Are states allowed to have debt?

Asked by: Neha Rodriguez  |  Last update: April 27, 2026
Score: 4.4/5 (70 votes)

Yes, U.S. states absolutely go into debt, primarily by issuing municipal bonds to fund long-term capital projects like roads, schools, and infrastructure, rather than daily operating expenses, as most states have balanced budget requirements that prohibit borrowing for day-to-day costs. While states can't run perpetual deficits like the federal government, they accumulate significant debt through these investments and unfunded pension obligations, leading to varying financial health across different states.

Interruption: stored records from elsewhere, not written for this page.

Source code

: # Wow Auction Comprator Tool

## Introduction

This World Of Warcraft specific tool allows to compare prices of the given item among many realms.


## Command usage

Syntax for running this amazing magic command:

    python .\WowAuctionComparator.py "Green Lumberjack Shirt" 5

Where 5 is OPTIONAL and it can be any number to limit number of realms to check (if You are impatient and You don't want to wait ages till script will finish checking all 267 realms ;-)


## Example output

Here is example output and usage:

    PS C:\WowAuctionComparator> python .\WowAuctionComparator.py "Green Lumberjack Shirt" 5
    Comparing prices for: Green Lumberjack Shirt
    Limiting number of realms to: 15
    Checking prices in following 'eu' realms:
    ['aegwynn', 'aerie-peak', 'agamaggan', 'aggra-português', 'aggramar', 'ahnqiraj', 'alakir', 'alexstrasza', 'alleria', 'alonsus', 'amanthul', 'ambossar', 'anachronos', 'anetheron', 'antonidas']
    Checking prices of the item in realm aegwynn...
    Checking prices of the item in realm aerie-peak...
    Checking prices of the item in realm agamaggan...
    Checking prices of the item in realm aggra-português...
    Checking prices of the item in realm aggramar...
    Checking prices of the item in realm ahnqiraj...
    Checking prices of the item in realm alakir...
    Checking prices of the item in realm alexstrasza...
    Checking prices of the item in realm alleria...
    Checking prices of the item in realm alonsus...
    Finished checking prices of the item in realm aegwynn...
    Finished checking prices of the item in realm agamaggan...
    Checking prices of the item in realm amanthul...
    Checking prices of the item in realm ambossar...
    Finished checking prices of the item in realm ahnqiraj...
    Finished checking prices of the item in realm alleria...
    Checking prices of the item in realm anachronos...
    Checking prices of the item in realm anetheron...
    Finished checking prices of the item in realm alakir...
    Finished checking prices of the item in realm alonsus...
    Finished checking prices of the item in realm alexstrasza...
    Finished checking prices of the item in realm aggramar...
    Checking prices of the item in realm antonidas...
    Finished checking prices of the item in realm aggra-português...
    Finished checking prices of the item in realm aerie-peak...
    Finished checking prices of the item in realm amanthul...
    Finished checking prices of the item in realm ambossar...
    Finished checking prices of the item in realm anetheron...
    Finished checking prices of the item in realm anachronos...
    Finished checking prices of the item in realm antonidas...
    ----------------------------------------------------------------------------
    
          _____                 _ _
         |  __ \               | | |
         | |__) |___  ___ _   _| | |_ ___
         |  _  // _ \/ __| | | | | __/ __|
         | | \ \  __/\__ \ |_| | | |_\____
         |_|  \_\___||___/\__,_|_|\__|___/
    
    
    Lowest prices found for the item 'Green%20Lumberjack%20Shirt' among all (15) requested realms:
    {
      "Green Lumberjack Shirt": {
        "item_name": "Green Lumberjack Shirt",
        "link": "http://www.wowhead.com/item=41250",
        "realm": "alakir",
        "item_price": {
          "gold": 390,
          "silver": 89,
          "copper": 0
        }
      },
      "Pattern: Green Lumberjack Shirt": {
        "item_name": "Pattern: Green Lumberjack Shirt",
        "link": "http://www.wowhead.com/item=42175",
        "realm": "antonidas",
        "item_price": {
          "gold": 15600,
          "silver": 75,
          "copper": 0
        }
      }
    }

Are US states allowed to go into debt?

Most U.S. states are required by law to balance their budgets. Vermont is the only state without a balanced-budget requirement. States cannot run fiscal deficits like the federal government. Raising debt typically requires legislative or voter approval.

Can states have debt?

In states such as New York, New Jersey, Connecticut, Illinois, and Hawaii, total state and local government debt exceeds $26,000 per capita, making them the most indebted states in the country.

What happens if a state goes into debt?

A court likely would review the state's obligations, such as its payroll, contracts and future commitments. It would balance those against its assets, such as incoming revenue and any salable property. The court would have to decide which costs a state must cut, which revenue sources to prioritize.

Can state governments borrow money?

Most states have balanced budget requirements that restrict their ability to borrow funds for normal operating costs. Cities face similar constraints. However, state and local governments can and do borrow for long-term capital projects.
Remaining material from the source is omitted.